Eriksson is quietly having a great season, not scoring-wise, but in not being scored upon. The 18-year-old averages 11 minutes of ice time in the SHL on the current championship team. He is building himself a really good foundation in the hockey world. The road is long and it will have difficulties, but the foundation is there.

Bogdan Konyushkov

20y, Torpedo Nizhny Novgorod, KHL, Russia

Bogdan wore a letter for Nizhny last week. He added an assist to his resume and while I am impressed I have explained my reasoning for lower expectations for him higher up in the article as I think the KHL is a watered-down league at the moment.

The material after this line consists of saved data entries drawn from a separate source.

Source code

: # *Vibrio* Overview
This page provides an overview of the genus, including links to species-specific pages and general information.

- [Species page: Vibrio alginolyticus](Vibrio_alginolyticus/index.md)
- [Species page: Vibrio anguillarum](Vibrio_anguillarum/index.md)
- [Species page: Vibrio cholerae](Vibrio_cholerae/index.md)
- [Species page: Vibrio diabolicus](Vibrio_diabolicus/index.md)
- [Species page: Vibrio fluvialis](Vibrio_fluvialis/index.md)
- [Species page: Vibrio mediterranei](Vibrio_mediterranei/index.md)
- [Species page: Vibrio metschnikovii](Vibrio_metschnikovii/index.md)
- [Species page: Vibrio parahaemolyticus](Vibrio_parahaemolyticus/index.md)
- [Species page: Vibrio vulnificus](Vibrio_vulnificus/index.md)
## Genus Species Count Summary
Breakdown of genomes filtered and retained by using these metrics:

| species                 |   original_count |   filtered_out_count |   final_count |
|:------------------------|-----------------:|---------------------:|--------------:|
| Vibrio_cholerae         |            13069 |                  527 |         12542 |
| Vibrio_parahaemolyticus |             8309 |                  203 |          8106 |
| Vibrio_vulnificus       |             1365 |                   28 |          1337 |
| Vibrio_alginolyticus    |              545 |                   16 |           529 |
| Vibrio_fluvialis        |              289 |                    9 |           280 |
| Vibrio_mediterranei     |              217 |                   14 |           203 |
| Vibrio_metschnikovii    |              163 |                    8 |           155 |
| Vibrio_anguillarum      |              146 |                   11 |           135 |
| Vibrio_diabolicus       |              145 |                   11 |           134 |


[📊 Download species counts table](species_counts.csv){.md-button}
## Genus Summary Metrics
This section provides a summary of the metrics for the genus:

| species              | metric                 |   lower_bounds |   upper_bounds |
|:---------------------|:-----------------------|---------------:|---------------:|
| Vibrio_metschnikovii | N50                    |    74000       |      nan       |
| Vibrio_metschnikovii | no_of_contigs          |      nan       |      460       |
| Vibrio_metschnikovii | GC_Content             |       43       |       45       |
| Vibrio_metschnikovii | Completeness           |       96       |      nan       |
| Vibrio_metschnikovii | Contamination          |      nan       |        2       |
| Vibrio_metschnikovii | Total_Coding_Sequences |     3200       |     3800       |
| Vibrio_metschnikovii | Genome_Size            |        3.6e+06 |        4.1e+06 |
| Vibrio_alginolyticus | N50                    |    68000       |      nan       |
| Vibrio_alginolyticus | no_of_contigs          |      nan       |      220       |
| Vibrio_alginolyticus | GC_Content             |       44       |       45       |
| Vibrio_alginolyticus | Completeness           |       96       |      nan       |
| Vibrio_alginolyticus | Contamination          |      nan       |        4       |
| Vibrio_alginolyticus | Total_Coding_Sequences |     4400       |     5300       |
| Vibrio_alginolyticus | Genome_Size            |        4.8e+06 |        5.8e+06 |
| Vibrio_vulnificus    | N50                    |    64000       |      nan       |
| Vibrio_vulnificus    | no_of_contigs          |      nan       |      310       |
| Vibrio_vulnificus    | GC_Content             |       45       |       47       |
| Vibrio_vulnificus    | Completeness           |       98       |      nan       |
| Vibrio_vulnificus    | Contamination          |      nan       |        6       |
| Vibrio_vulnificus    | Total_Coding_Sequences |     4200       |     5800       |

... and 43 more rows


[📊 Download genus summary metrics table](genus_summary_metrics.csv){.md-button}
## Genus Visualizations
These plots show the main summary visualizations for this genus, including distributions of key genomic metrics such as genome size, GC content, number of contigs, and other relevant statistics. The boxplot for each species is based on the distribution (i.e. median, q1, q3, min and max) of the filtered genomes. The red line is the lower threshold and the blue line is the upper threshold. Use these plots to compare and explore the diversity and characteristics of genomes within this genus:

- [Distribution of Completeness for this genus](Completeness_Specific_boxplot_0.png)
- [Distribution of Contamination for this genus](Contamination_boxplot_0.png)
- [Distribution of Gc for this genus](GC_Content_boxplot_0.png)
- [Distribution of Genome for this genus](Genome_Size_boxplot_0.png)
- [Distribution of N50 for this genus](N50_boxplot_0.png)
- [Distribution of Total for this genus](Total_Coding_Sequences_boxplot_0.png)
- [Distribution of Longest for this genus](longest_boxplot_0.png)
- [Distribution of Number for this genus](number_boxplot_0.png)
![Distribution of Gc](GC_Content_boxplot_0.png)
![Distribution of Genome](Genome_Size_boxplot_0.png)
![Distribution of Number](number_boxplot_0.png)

While I am no huge fan of plus minus, I think when evaluating prospects one might want to check the goal differential. For all the offence Konyushkov is bringing, he is also “only” +3, having been on the receiving end for seven goals against.

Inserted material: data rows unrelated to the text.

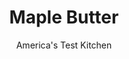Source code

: ---
layout: ../../layouts/MarkdownPostLayout.astro
title: Maple Butter
author: America's Test Kitchen
pubDate: 2023-03-15
description: "Our Maple Butter goes well with roasted vegetables, corn bread, or pork chops, as well as johnnycakes."
image_url: https://res.cloudinary.com/hksqkdlah/image/upload/ar_1:1,c_fill,dpr_2.0,f_auto,fl_lossy.progressive.strip_profile,g_faces:auto,q_auto:low,w_344/20865_sfs-maple-butter-3
tags: ["New England","American","Quick","Make Ahead","Condiments"]
calories: 459
protein: 
carbohydrates: 3
fats: 
fiber: 
ingredients: ["4 tablespoons, unsalted butter, softened","1 tablespoon pure, maple syrup","1/4 teaspoon, salt"]
serves: 4
time: "10 minutes"
instructions: ["Whisk butter, maple syrup, and salt together in bowl until combined."]
nutrition: ["14 mg Potassium","3 mg Phosphorus","8 mg Calcium","1 mg Magnesium","44 mg Sodium","11 g Fat","2 g Monounsaturated","30 mg Cholesterol","7 g Saturated","3 g Sugars","4 g Water","3 g Carbs","97 µg Vitamin A","114 kcal Energy","3 g Sugars, added","459 calories"]
notes: "Maple butter will keep, covered and refrigerated, for one week. Try it on roasted vegetables, corn bread, or pork chops, as well as johnnycakes."
---
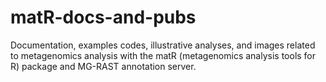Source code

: matR-docs-and-pubs
==================

Documentation, examples codes, illustrative analyses, and images related to metagenomics analysis with the matR (metagenomics analysis tools for R) package and MG-RAST annotation server.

Torpedo leads the division and he is playing heavy minutes which is encouraging. He is also at least three years away from the Canadiens and we will have to see how that goes. Weighing in a 78 kilos, there is no missing out on what he has to do before heading over to North America.

Oliver Kapanen

20y, KalPa, Liiga, Finland

Kapanen continues his heavy lifting for KalPa, and he got his first point of the season against JYP, a power-play assist after some good work along the boards and a good cross-ice pass:

I am still confused about his development, and I think it is a confidence thing. He scored in batches last year but the Ketchup effect never really happened. This year he hasn’t gotten any of the easy points and I think he overthinks a lot on the ice. It’s something he has been known to do throughout his development.

Petteri Nurmi

21y, HPK, Liiga, Finland

Nurmi started the season with the confidence of the coach but last week his time on ice fell from 20 minutes to 15 per game. HPK is at the bottom of the table and it is understandable that the coach is looking to find things that work.

Yevgeni Volokhin

18y, Mamonty Yugry, MHL, Russia

There were two impressive games from Volokhin last week: a 2-1 win in which he faced 33 shots, and a 3-2 overtime win during which he faced 22 shots. His 1.83 goals-against average and .926 save percentage is impressive. Splitting the goalkeeper duties could be very beneficial as you get both recovery time and video time to correct mistakes from the game before.

Alexander Gordin

22y, Ryazan-VDV, VHL, Russia

Gordin has found his scoring touch in the VHL. He is almost at a point-per-game level after 10 games with nine points (5G, 4A).

Dmitri Kostenko

20y, Khimik Voskresensk, VHL, Russia

Kostenko has only played five of Khimik’s 11 games this season. I’m not sure what’s going on as he isn’t listed as injured on the VHL site.